Engaging retail shareholders
Simply monitoring and engaging with retail shareholders on social media will not be sufficient to inform or influence them. Corporate issuers need to understand their motivations and values. Companies engage regularly with institutional investors and retain proxy solicitors to analyze and influence their votes. The existing recordkeeping complexities associated with the retail shareholder chain of custody and the lack of retail shareholder engagement with electronic proxies, render engagement with retail shareholders very difficult. Corporate issuers and market intermediaries, as well as regulators, can and should fix these inefficiencies. The critical question in the meantime is whether there are alternatives that can be implemented today.

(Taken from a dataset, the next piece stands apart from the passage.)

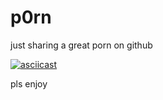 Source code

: # p0rn
just sharing a great porn on github

[![asciicast](https://asciinema.org/a/42383.png)](https://fr.pornhub.com/view_video.php?viewkey=398270911)


pls enjoy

Collectivizing retail shareholders
One concept that has demonstrably improved retail shareholder engagement is retail investor associations, which have a long history in Germany. Essentially, these not-for-profit investor associations provide information on proxies, as well as proxy advice. They also liaise with the companies on behalf of their membership. Functionally, these associations reduce the cost of getting advice and they empower collective action at the retail level. One could envision digitally facilitated adaptation for the US market allowing retail shareholders to express their values and views, mapping these values to specific proxies as well as connecting the retail shareholder to other shareholders focused on the same issues. The retail shareholder receives a simply stated default voting position notification on their most important issues. The voter can opt-out or change the vote. The ability to connect shareholders with shared interests and provide them with an easy mechanism to record their interests, we can reduce the costs that hinder retail engagement. Over time, we can also improve corporate understanding of their retail investors and their motivations.